[Dataset entries]
--- START ---

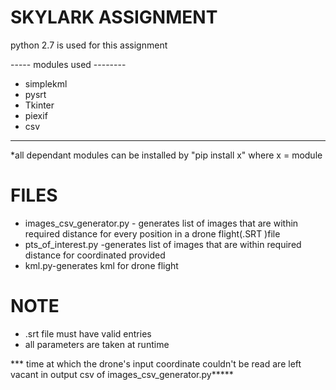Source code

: # SKYLARK ASSIGNMENT
 
 python 2.7 is used for this assignment
 
 ----- modules used --------
 - simplekml 
 - pysrt 
 - Tkinter
 - piexif
 - csv
 ----------------------------
 *all dependant modules can be installed by "pip install x"  where x = module 
 
 # FILES
 - images_csv_generator.py - generates list of images that are within required distance for every position in a drone              flight(.SRT )file     
 - pts_of_interest.py -generates list of images that are within required distance for coordinated provided
 - kml.py-generates kml for drone flight 

 # NOTE
 - .srt file must have valid entries 
 - all parameters are taken at runtime
 
 *** time at which the drone's input coordinate couldn't be read are left vacant in output csv of images_csv_generator.py*****
 

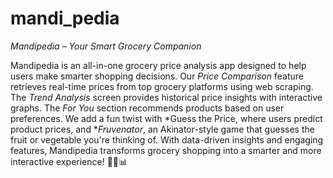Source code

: # mandi_pedia

*Mandipedia – Your Smart Grocery Companion*  

Mandipedia is an all-in-one grocery price analysis app designed to help users make smarter shopping decisions. Our *Price Comparison* feature retrieves real-time prices from top grocery platforms using web scraping. The *Trend Analysis* screen provides historical price insights with interactive graphs. The *For You* section recommends products based on user preferences. We add a fun twist with *Guess the Price, where users predict product prices, and **Fruvenator*, an Akinator-style game that guesses the fruit or vegetable you're thinking of. With data-driven insights and engaging features, Mandipedia transforms grocery shopping into a smarter and more interactive experience! 🚀🥦📊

--- END ---

Each line holding "used" in the records should be copied out.

» Solved exercise:
 python 2.7 is used for this assignment
 ----- modules used --------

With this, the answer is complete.